Hari terakhir di Madinah, saya coba menata hati. Bagaimana ya menguraikan proses ini dalam rangkaian kata. Mungkin seperti orang yang bermeditasi mengosongkan pikiran. Kosong saja. Pasrah berjalan. Hanya berpikir seandainya Tuhan izinkan saya berjodoh dengan makam Rasul maka akan dilancarkan, kalau tidak maka ampunilah saya yang tidak layak.
Apa yang terjadi bagi saya adalah keajaiban. Polisi yang kemaren menghardik dan menutup jalan, kini justru menyuruh saya untuk bersandar di tembok persis di depan makam Rasul. Persis di tempat orang berhenti sejenak untuk mengucapkan salam kepada Rasul.
Di
Makkah saya juga mengalami hal serupa. Subuhan pertama di Masjidil Haram saya berjalan dengan kepasrahan. Dan seperti yang terjadi di Madinah, Tuhan berikan tempat tepat di depan kakbah di samping Hijr Ismail.

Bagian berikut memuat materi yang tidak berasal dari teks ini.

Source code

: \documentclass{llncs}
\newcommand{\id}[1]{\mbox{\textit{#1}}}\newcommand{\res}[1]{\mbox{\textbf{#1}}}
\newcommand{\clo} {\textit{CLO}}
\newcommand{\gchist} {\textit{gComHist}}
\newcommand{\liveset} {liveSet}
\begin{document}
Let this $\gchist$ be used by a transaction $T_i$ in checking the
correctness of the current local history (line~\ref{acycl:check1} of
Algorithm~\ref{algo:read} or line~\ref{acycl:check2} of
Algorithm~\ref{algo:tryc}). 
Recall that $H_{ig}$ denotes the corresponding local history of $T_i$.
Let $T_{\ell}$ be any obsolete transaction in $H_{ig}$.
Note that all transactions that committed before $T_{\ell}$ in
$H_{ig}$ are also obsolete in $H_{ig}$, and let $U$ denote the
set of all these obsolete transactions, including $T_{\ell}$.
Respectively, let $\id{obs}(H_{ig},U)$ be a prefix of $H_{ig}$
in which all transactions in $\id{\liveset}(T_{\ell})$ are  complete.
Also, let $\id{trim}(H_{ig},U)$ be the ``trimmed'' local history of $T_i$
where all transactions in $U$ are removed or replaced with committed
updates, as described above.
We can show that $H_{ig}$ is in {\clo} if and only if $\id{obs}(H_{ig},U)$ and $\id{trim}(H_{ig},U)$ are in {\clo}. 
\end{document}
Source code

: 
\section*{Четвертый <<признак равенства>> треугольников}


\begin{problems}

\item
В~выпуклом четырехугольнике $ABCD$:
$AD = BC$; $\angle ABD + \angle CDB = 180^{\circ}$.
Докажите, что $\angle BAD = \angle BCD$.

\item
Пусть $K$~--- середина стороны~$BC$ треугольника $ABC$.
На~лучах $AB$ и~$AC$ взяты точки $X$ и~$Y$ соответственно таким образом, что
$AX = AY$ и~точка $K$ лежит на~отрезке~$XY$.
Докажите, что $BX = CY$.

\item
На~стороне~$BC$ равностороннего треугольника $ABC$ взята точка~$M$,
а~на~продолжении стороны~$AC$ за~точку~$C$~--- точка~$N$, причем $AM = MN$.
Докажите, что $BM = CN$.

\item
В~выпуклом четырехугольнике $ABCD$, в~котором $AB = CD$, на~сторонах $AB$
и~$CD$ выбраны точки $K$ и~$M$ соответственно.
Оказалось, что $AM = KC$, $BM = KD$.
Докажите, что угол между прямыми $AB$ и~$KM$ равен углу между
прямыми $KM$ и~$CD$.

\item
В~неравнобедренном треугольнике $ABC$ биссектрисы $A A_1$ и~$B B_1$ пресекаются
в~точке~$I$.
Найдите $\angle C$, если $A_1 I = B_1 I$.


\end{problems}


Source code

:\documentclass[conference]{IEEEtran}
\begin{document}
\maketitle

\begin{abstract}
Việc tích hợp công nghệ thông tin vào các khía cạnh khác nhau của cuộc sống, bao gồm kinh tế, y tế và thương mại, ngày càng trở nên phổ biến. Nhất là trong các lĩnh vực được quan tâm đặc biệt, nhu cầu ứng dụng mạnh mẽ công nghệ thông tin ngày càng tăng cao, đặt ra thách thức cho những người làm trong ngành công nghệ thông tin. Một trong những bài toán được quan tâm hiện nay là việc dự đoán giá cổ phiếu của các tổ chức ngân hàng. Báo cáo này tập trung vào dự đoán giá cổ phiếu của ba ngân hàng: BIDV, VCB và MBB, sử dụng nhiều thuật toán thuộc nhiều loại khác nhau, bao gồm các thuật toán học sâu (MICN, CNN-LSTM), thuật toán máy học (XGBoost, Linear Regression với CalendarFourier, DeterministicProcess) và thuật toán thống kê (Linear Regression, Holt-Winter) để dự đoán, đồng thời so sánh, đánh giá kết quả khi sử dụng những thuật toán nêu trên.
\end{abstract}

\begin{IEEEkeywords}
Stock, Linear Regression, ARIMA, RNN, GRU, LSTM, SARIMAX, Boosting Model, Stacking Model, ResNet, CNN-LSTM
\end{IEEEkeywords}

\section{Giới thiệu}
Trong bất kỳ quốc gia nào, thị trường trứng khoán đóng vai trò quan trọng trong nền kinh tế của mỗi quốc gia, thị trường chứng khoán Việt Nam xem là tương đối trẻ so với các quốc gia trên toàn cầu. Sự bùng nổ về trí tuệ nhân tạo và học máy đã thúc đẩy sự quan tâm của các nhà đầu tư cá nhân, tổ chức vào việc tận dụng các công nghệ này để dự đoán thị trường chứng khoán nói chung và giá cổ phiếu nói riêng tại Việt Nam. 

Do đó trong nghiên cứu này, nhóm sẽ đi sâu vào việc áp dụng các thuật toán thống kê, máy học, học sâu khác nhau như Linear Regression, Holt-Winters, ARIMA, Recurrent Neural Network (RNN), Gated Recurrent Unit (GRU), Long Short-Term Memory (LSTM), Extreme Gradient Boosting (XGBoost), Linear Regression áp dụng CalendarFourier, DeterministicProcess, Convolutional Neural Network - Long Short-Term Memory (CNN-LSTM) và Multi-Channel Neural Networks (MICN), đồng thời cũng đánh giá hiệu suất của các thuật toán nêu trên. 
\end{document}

Kali kedua saya datang dengan hati yang agak sombong merasa diri sudah mampu ikhlas, berambisi besar untuk dapat berfoto kembali di depan kakbah, hasrat dan nafsu memaksakan diri untuk masuk ke pelataran kakbah. Dan ya, yang terjadi justru sebaliknya. Tuhan menutup jalan dari pintu manapun. Jalan menuju lantai dasar kakbah yang kemaren terbuka sekarang tertutup. Mencoba masuk melalui pintu yang terbuka, tapi petugas keamanan melarang saya masuk. Menggunakan alasan tawaf sunah pun tidak bisa karena mereka menyuruh saya tawaf di lantai 2, dan berbagai hambatan lainnya.
Hari terakhir di Makkah, kembali saya menata hati, beristigfar memohon ampun, menata niat, mengosongkan hasrat dan memasrahkan diri. Seandainya berjodoh dengan Kakbah akan ia bukakan jalan.
Dan benar saja, saya bisa masuk dengan mudah ke pelataran kakbah. Tidak sampai di situ. Selesai tawaf wada, ketika berdoa di depan mulzatam, polisi menyuruh saya bergandengan tangan dengan jamaah laki laki lainnya untuk membuat barikade di depan kakbah. Karena telah tiba waktu shalat subuh sehingga area hajar aswad dan area sekitar kakbah lainnya harus diatur untuk merapikan shaff.
Jangan dibayangkan proses pengaturan shaff ini seperti kita merapikan shaff di surau. Di sini prosesnya disertai adegan dorong-dorongan, paksaan, tarik-tarikan. Dari arah depan polisi mendorong jamaah wanita untuk ke belakang. Dari arah belakang ibu ibu tetap memaksa ke depan untuk dapat mencium hajar aswad. Dari samping kanan kiri depan belakang jamaah pria mendorong dirinya agar bisa shalat tepat di depan kakbah. Dalam himpitan manusia tersebut saya berusaha pasrah saja. Kalau rezekinya ga akan kemana.
Dan yak benar, begitu adegan tersebut selesai, Tuhan berikan saya tempat tepat di depan multazam.
Bisa saja ada yang berpendapat bahwa itu semua kebetulan. Tapi saya meyakini laba-laba yang membuat sarang dan burung yang bertelur ketika Rasul bersembunyi di Gua Tsur bukanlah kebetulan.
Mungkin banyak dari kita yang sebenarnya mengalami hal serupa seperti yang dialami Rasul. Dalam kesempitan Tuhan berikan pertolongan, Tuhan berikan pertanda, Tuhan berikan kemudahan. Hanya saja kita sebagai manusia modern sering menafsirkannya sebagai “kebetulan”.